Abraham Lincoln (1809-1865) is one of the most famous Presidents of the United States. Volumes are devoted to his life and death. However, historians have yet to unravel the mysteries surrounding his assassination. Here are the known facts:

* Abraham Lincoln and his wife, Mary Todd Lincoln attended the play, Our American Cousin at Ford's Theatre on April 14, 1865. They were to be accompanied by General Ulysses S. Grant and his wife Julia Dent Grant. However, Grant and his wife changed their plans and did not attend the play. The Lincoln's attended the play with Clara Harris and Henry Rathbone.
* During the play, actor John Wilkes Booth entered Lincoln's State Box undetected and shot him in the back of the head. He also stabbed Henry Rathbone in the arm.
* After shooting the President, Booth jumped out of the box onto the stage, broke his left leg and yelled something that some eyewitnesses reported as, "Sic Semper Tyrannus" (As always to tyrants).
* Co-conspirator Lewis Powell (or Paine/Payne) attempted to assassinate Secretary of State William Seward, but only managed to injure him. David Herold accompanied Powell. However, Herold fled before the deed was finished. At the same time, George Atzerodt was supposed to have killed Vice-President Andrew Johnson. Atzerodt did not go through with the assassination.
* Booth and Herold escaped the Capital and traveled to Mary Surratt's Tavern in Maryland where they picked up supplies. They then traveled to Dr. Samuel Mudd's house where Booth's leg was set.
* Lincoln was taken to the Petersen House across the street from Ford's Theater where he eventually died at 7:22 A.M. April 15, 1865.
* Secretary of War Edwin Stanton stayed with the Lincolns at the Petersen House and coordinated the efforts to capture the conspirators.
* On April 26, Herold and Booth were found hiding in a barn near Port Royal, Virginia. Herold surrendered but Booth refused to come out of the barn so it was set on fire. In the ensuing chaos, a soldier shot and killed Booth.
* Eight Lincoln conspirators were caught over the next few days and tried by a military court. They were found guilty on June 30 and given various sentences depending upon their involvement. Lewis Powell (Paine), David Herold, George Atzerodt and Mary Surratt were charged with conspiring with Booth along with various other crimes and hanged on July 7, 1865. Dr. Samuel Mudd was charged with conspiring with Booth and sentenced to life in prison. Andrew Johnson eventually pardoned him early in 1869. Samuel Arnold and Michael O'Laughlen had conspired with Booth to kidnap President Lincoln and were found guilty and sentenced to life. O'Laughlen died in prison but Arnold was pardoned by Johnson in 1869. Edman Spangler was found guilty of helping Booth escape from Ford's Theater. He was also pardoned by Johnson in 1869.

As stated before, these are the known facts. However, who was really involved in the death of Abraham Lincoln? Over the years, numerous theories have arisen to try and shed light on how this terrible tragedy could have occurred. On the following pages, a few of these theories will be explained in depth.

Part 2: Simple Plots or Grand Conspiracies?

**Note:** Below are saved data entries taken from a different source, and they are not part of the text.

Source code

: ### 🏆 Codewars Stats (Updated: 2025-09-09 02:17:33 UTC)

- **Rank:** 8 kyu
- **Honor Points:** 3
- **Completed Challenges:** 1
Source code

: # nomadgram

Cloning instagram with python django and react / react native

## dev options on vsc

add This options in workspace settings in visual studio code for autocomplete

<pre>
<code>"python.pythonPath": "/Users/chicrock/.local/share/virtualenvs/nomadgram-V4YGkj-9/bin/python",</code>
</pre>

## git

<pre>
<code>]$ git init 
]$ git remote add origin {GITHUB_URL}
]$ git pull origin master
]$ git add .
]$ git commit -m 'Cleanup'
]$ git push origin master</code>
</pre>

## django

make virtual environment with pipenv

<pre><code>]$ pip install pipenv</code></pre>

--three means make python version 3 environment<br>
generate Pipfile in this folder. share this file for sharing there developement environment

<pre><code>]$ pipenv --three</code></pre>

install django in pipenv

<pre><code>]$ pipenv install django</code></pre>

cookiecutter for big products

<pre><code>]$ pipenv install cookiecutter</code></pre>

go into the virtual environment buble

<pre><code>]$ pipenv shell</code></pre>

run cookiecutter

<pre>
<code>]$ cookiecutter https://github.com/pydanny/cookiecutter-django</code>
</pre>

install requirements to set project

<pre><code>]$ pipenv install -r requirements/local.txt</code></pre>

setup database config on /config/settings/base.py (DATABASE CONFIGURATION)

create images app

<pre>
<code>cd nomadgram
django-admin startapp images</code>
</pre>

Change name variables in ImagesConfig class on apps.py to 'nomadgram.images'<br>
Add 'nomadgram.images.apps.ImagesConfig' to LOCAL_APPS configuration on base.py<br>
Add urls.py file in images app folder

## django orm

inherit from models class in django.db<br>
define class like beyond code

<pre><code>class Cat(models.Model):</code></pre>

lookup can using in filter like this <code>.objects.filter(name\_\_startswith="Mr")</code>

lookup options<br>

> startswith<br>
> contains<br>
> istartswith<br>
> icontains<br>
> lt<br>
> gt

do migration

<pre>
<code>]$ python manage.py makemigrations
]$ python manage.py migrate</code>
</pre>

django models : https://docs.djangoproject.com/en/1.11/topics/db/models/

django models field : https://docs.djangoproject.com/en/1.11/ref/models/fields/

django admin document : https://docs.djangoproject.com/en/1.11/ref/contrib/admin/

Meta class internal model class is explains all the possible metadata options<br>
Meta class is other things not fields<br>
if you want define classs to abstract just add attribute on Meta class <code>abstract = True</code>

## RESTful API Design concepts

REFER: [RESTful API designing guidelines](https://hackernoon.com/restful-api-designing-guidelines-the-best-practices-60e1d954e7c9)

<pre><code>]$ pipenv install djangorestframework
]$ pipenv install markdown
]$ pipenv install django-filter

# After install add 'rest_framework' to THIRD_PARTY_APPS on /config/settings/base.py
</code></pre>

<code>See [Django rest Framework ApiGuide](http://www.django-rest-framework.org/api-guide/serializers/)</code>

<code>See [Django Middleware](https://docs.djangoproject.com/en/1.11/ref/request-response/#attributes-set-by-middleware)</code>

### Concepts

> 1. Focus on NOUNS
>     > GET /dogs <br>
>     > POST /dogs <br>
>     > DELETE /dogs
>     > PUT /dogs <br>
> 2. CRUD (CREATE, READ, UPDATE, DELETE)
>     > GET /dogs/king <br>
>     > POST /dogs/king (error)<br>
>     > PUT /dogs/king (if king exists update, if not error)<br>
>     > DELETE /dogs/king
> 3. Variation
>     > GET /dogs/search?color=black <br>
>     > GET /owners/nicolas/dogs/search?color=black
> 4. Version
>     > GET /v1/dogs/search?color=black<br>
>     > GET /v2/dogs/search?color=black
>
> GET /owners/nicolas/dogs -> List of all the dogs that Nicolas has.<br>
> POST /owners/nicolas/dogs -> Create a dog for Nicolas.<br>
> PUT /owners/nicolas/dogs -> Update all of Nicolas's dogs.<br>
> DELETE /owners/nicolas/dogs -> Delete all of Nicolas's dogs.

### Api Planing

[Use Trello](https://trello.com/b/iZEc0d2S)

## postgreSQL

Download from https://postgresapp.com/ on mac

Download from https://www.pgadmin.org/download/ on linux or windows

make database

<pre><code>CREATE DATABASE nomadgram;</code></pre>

Pre-Assassination: Abduction

Was assassination the first goal? The general consensus today is that the first goal of the conspirators had been to kidnap the President. A few attempts to kidnap Lincoln fell through, and then the Confederacy surrendered to the North. Booth's thoughts turned to killing the President. Up until recent times, however, there was a great deal of speculation as to the existence of an abduction plot. Some people felt it might be used to exonerate the hanged conspirators. Even the judge advocates feared talk of an abduction plot might lead to an innocent verdict for some if not all of the conspirators. They are believed to have suppressed important evidence such as John Wilkes Booth's diary. (Hanchett, The Lincoln Murder Conspiracies, 107) On the other side, some people argued for the existence of a kidnapping plot because it bolstered their desire to connect Booth with a larger conspiracy masterminded by the Confederacy. With the abduction plot established, the question remains: Who was actually behind and involved in the assassination of the President?

The Simple Conspiracy Theory

The simple conspiracy in its most basic form states that Booth and a small group of friends at first planned to kidnap the president. This eventually resulted in assassination. In fact, the conspirators were to also assassinate Vice-President Johnson and Secretary of State Seward at the same time dealing a major blow to the government of the United States. Their goal was to give the South a chance to rise again. Booth saw himself as a hero. In his diary, John Wilkes Booth claimed that Abraham Lincoln was a tyrant and that Booth should be praised just as Brutus was for killing Julius Caesar. (Hanchett, 246) When Abraham Lincoln Secretaries Nicolay and Hay wrote their ten-volume biography of Lincoln in 1890 they "presented the assassination as a simple conspiracy." (Hanchett, 102)

The Grand Conspiracy Theory

Even though personal Secretaries of Lincoln presented the simple conspiracy as the most likely scenario, they acknowledged that Booth and his co-conspirators had 'suspicious contacts' with Confederate leaders. (Hanchett, 102). The Grand Conspiracy theory focuses on these connections between Booth and Confederate leaders in the south. Many variations exist of this theory. For example, it has been said that Booth had contact with Confederate leaders in Canada. It is worth noting that in April 1865 President Andrew Johnson issued a proclamation offering a reward for the arrest of Jefferson Davis in connection with the Lincoln assassination.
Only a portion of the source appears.